Recorded data:
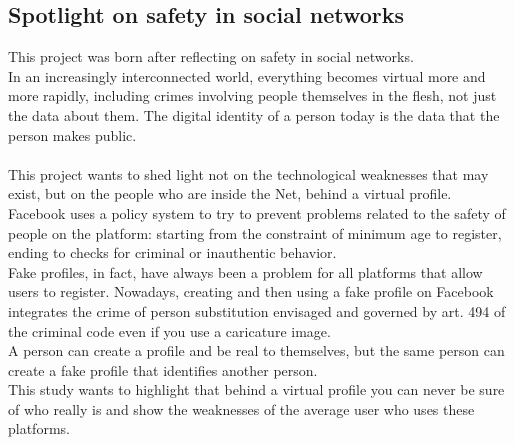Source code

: \subsection{Spotlight on safety in social networks}
This project was born after reflecting on safety in social networks.\\In an increasingly interconnected world, everything becomes virtual more and more rapidly, including crimes involving people themselves in the flesh, not just the data about them. The digital identity of a person today is the data that the person makes public.\\\\
This project wants to shed light not on the technological weaknesses that may exist, but on the people who are inside the Net, behind a virtual profile.\\
Facebook uses a policy system to try to prevent problems related to the safety of people on the platform: starting from the constraint of minimum age to register, ending to checks for criminal or inauthentic behavior.\\
Fake profiles, in fact, have always been a problem for all platforms that allow users to register. Nowadays, creating and then using a fake profile on Facebook integrates the crime of person substitution envisaged and governed by art. 494 of the criminal code even if you use a caricature image.\\
A person can create a profile and be real to themselves, but the same person can create a fake profile that identifies another person.\\
This study wants to highlight that behind a virtual profile you can never be sure of who really is and show the weaknesses of the average user who uses these platforms.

What you should do:
Everything from the first line of the entries above through the line with "This project was" should be duplicated exactly, except the pictures.

Answer to this exercise:
Source code

: \subsection{Spotlight on safety in social networks}
This project was born after reflecting on safety in social networks.\\In an increasingly interconnected world, everything becomes virtual more and more rapidly, including crimes involving people themselves in the flesh, not just the data about them. The digital identity of a person today is the data that the person makes public.\\\\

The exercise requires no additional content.